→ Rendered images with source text
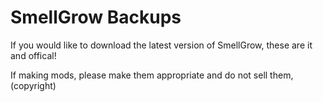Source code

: # SmellGrow Backups
 If you would like to download the latest version of SmellGrow, these are it and offical!

If making mods, please make them appropriate and do not sell them, (copyright)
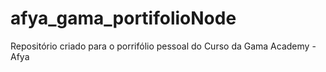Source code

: # afya_gama_portifolioNode
Repositório criado para o porrifólio pessoal do Curso da Gama Academy - Afya
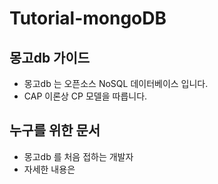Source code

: # Tutorial-mongoDB

## 몽고db 가이드 
- 몽고db 는 오픈소스 NoSQL 데이터베이스 입니다.
- CAP 이론상 CP 모델을 따릅니다.

## 누구를 위한 문서
- 몽고db 를 처음 접하는 개발자
- 자세한 내용은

→ Exercise instructions
A single number is the reply: the count of lines in the entries above that have the word "몽고db".

→ Exercise solution
3